### WHAT IS EXPECTED
Scan the records for the word "lipstick". Copy each line that includes it.

### RECORDS PROVIDED
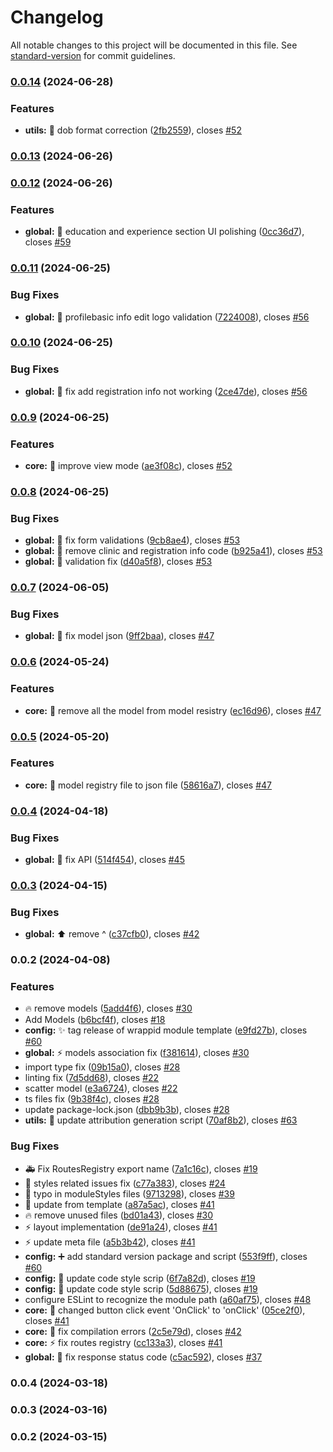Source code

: # Changelog

All notable changes to this project will be documented in this file. See [standard-version](https://github.com/conventional-changelog/standard-version) for commit guidelines.

### [0.0.14](https://https//github.com/Rxefy/profile-module/compare/v0.0.13...v0.0.14) (2024-06-28)


### Features

* **utils:** :bug: dob format correction ([2fb2559](https://https//github.com/Rxefy/profile-module/commit/2fb2559f009d1a8264cb7548c74ddd57e9d5e516)), closes [#52](https://https//github.com/Rxefy/profile-module/issues/52)

### [0.0.13](https://https//github.com/Rxefy/profile-module/compare/v0.0.12...v0.0.13) (2024-06-26)

### [0.0.12](https://https//github.com/Rxefy/profile-module/compare/v0.0.11...v0.0.12) (2024-06-26)


### Features

* **global:** :lipstick: education and experience section UI polishing ([0cc36d7](https://https//github.com/Rxefy/profile-module/commit/0cc36d7aa9c5189ee8ed2c8da3381fe58207bc7e)), closes [#59](https://https//github.com/Rxefy/profile-module/issues/59)

### [0.0.11](https://https//github.com/Rxefy/profile-module/compare/v0.0.10...v0.0.11) (2024-06-25)


### Bug Fixes

* **global:** :bug: profilebasic info edit logo validation ([7224008](https://https//github.com/Rxefy/profile-module/commit/72240082e71f06fd6569536dc8777073ec8efe3b)), closes [#56](https://https//github.com/Rxefy/profile-module/issues/56)

### [0.0.10](https://https//github.com/Rxefy/profile-module/compare/v0.0.9...v0.0.10) (2024-06-25)


### Bug Fixes

* **global:** :bug: fix add registration info not working ([2ce47de](https://https//github.com/Rxefy/profile-module/commit/2ce47de0e9146e56d92420ed529e3eeb6b543d95)), closes [#56](https://https//github.com/Rxefy/profile-module/issues/56)

### [0.0.9](https://https//github.com/Rxefy/profile-module/compare/v0.0.8...v0.0.9) (2024-06-25)


### Features

* **core:** :lipstick: improve view mode ([ae3f08c](https://https//github.com/Rxefy/profile-module/commit/ae3f08c45544e25a78c004a0889f1d263dbe36d6)), closes [#52](https://https//github.com/Rxefy/profile-module/issues/52)

### [0.0.8](https://https//github.com/Rxefy/profile-module/compare/v0.0.7...v0.0.8) (2024-06-25)


### Bug Fixes

* **global:** :bug: fix form validations ([9cb8ae4](https://https//github.com/Rxefy/profile-module/commit/9cb8ae4095cc9a303cf02279f666e31dae0dfda6)), closes [#53](https://https//github.com/Rxefy/profile-module/issues/53)
* **global:** :bug: remove clinic and registration info code ([b925a41](https://https//github.com/Rxefy/profile-module/commit/b925a419c2d39fa0cf067625bcb264c4fb2e04cb)), closes [#53](https://https//github.com/Rxefy/profile-module/issues/53)
* **global:** :bug: validation fix ([d40a5f8](https://https//github.com/Rxefy/profile-module/commit/d40a5f879aa8f90510dc208349c43431f4170b09)), closes [#53](https://https//github.com/Rxefy/profile-module/issues/53)

### [0.0.7](https://https//github.com/Rxefy/profile-module/compare/v0.0.6...v0.0.7) (2024-06-05)


### Bug Fixes

* **global:** :bug: fix model json ([9ff2baa](https://https//github.com/Rxefy/profile-module/commit/9ff2baa5876f47f214fe4ccef76162ba582cf12e)), closes [#47](https://https//github.com/Rxefy/profile-module/issues/47)

### [0.0.6](https://https//github.com/Rxefy/profile-module/compare/v0.0.5...v0.0.6) (2024-05-24)


### Features

* **core:** :wrench: remove all the model from model resistry ([ec16d96](https://https//github.com/Rxefy/profile-module/commit/ec16d9607e813a68d3bb4713bdfd000eb50faa62)), closes [#47](https://https//github.com/Rxefy/profile-module/issues/47)

### [0.0.5](https://https//github.com/Rxefy/profile-module/compare/v0.0.4...v0.0.5) (2024-05-20)


### Features

* **core:** :wrench: model registry file to json file ([58616a7](https://https//github.com/Rxefy/profile-module/commit/58616a731911aaaa872c67031e68d6f68a6511e7)), closes [#47](https://https//github.com/Rxefy/profile-module/issues/47)

### [0.0.4](https://https//github.com/Rxefy/profile-module/compare/v0.0.3...v0.0.4) (2024-04-18)


### Bug Fixes

* **global:** :bug: fix API ([514f454](https://https//github.com/Rxefy/profile-module/commit/514f4547740abec45c4dc173305788d3c8026c6f)), closes [#45](https://https//github.com/Rxefy/profile-module/issues/45)

### [0.0.3](https://https//github.com/Rxefy/profile-module/compare/v0.0.2...v0.0.3) (2024-04-15)


### Bug Fixes

* **global:** :arrow_up: remove ^ ([c37cfb0](https://https//github.com/Rxefy/profile-module/commit/c37cfb09c384bf7b5e329462de09fbc249a27801)), closes [#42](https://https//github.com/Rxefy/profile-module/issues/42)

### 0.0.2 (2024-04-08)


### Features

* :fire: remove  models ([5add4f6](https://https//github.com/Rxefy/profile-module/commit/5add4f673e53632f68ba50ef04fa8fb3c42bd6a1)), closes [#30](https://https//github.com/Rxefy/profile-module/issues/30)
* Add Models ([b6bcf4f](https://https//github.com/Rxefy/profile-module/commit/b6bcf4f6890e8559e339056a1866caf36b10942a)), closes [#18](https://https//github.com/Rxefy/profile-module/issues/18)
* **config:** :sparkles: tag release of wrappid module template ([e9fd27b](https://https//github.com/Rxefy/profile-module/commit/e9fd27b5639b0a564b35525789f53b7b31cebe3f)), closes [#60](https://https//github.com/Rxefy/profile-module/issues/60)
* **global:** :zap: models association fix ([f381614](https://https//github.com/Rxefy/profile-module/commit/f381614d1ad5c409bdd066a97cb3eef12c10feb5)), closes [#30](https://https//github.com/Rxefy/profile-module/issues/30)
* import type fix ([09b15a0](https://https//github.com/Rxefy/profile-module/commit/09b15a001fe76c9082deff4d69466db9538e8d28)), closes [#28](https://https//github.com/Rxefy/profile-module/issues/28)
* linting fix ([7d5dd68](https://https//github.com/Rxefy/profile-module/commit/7d5dd6875ac77586ba446ba755199406fac7d4cd)), closes [#22](https://https//github.com/Rxefy/profile-module/issues/22)
* scatter model ([e3a6724](https://https//github.com/Rxefy/profile-module/commit/e3a6724ad220e9f859637dbd41b89ac9f7b89a72)), closes [#22](https://https//github.com/Rxefy/profile-module/issues/22)
* ts files fix ([9b38f4c](https://https//github.com/Rxefy/profile-module/commit/9b38f4c30e61974d8815e99691ab7205a91566d8)), closes [#28](https://https//github.com/Rxefy/profile-module/issues/28)
* update package-lock.json ([dbb9b3b](https://https//github.com/Rxefy/profile-module/commit/dbb9b3bcf0455b10414c5f253867b3e1a412d6ba)), closes [#28](https://https//github.com/Rxefy/profile-module/issues/28)
* **utils:** :memo: update attribution generation script ([70af8b2](https://https//github.com/Rxefy/profile-module/commit/70af8b2c4bd3739e8856139b0ac953d114ce774d)), closes [#63](https://https//github.com/Rxefy/profile-module/issues/63)


### Bug Fixes

* :ambulance: Fix RoutesRegistry export name ([7a1c16c](https://https//github.com/Rxefy/profile-module/commit/7a1c16c97fe9cec1ed2181e9376854d6e2375264)), closes [#19](https://https//github.com/Rxefy/profile-module/issues/19)
* :art: styles related issues fix ([c77a383](https://https//github.com/Rxefy/profile-module/commit/c77a383e6759bbb81bfd7bf2682d3fdf792af8a6)), closes [#24](https://https//github.com/Rxefy/profile-module/issues/24)
* :bug: typo in moduleStyles files ([9713298](https://https//github.com/Rxefy/profile-module/commit/97132981b490ae91e702d555d6a16f08dd6e039e)), closes [#39](https://https//github.com/Rxefy/profile-module/issues/39)
* :construction_worker: update from template ([a87a5ac](https://https//github.com/Rxefy/profile-module/commit/a87a5acd1f76c52e7e798491dfd9ae8bfca83dcb)), closes [#41](https://https//github.com/Rxefy/profile-module/issues/41)
* :fire: remove unused files ([bd01a43](https://https//github.com/Rxefy/profile-module/commit/bd01a43a179bd3f230a019ba526e146a4a331c82)), closes [#30](https://https//github.com/Rxefy/profile-module/issues/30)
* :zap: layout implementation ([de91a24](https://https//github.com/Rxefy/profile-module/commit/de91a24e2c85cd5843756f8a79671622f966fb7b)), closes [#41](https://https//github.com/Rxefy/profile-module/issues/41)
* :zap: update meta file ([a5b3b42](https://https//github.com/Rxefy/profile-module/commit/a5b3b42f544546dad3fa9c37df27dde93e5a8ce5)), closes [#41](https://https//github.com/Rxefy/profile-module/issues/41)
* **config:** :heavy_plus_sign: add standard version package and script ([553f9ff](https://https//github.com/Rxefy/profile-module/commit/553f9ffd602de6d375945ccf504d467ba2ace81a)), closes [#60](https://https//github.com/Rxefy/profile-module/issues/60)
* **config:** :wrench: update code style scrip ([6f7a82d](https://https//github.com/Rxefy/profile-module/commit/6f7a82d4d9449d1a05035c49ea9a70de7032283e)), closes [#19](https://https//github.com/Rxefy/profile-module/issues/19)
* **config:** :wrench: update code style scrip ([5d88675](https://https//github.com/Rxefy/profile-module/commit/5d88675aaab8940247bf969da097919abd559b49)), closes [#19](https://https//github.com/Rxefy/profile-module/issues/19)
* configure ESLint to recognize the module path ([a60af75](https://https//github.com/Rxefy/profile-module/commit/a60af7525a8f01f801e5d64e9a73d06348bf8b67)), closes [#48](https://https//github.com/Rxefy/profile-module/issues/48)
* **core:** :bug: changed button click event 'OnClick' to 'onClick' ([05ce2f0](https://https//github.com/Rxefy/profile-module/commit/05ce2f00759e7493d54cf7e7ad4bb26c614ada92)), closes [#41](https://https//github.com/Rxefy/profile-module/issues/41)
* **core:** :bug: fix compilation errors ([2c5e79d](https://https//github.com/Rxefy/profile-module/commit/2c5e79d66fc721c7a215f08394d0b81382b31f78)), closes [#42](https://https//github.com/Rxefy/profile-module/issues/42)
* **core:** :zap: fix routes registry ([cc133a3](https://https//github.com/Rxefy/profile-module/commit/cc133a3f5a0c2f001a13385abcbe4376781ee6ff)), closes [#41](https://https//github.com/Rxefy/profile-module/issues/41)
* **global:** :bug: fix response status code ([c5ac592](https://https//github.com/Rxefy/profile-module/commit/c5ac592b750d6727dbb48c1a4f55c099d8361f00)), closes [#37](https://https//github.com/Rxefy/profile-module/issues/37)

### 0.0.4 (2024-03-18)

### 0.0.3 (2024-03-16)

### 0.0.2 (2024-03-15)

### WRITTEN SOLUTION
* **global:** :lipstick: education and experience section UI polishing ([0cc36d7](https://https//github.com/Rxefy/profile-module/commit/0cc36d7aa9c5189ee8ed2c8da3381fe58207bc7e)), closes [#59](https://https//github.com/Rxefy/profile-module/issues/59)
* **core:** :lipstick: improve view mode ([ae3f08c](https://https//github.com/Rxefy/profile-module/commit/ae3f08c45544e25a78c004a0889f1d263dbe36d6)), closes [#52](https://https//github.com/Rxefy/profile-module/issues/52)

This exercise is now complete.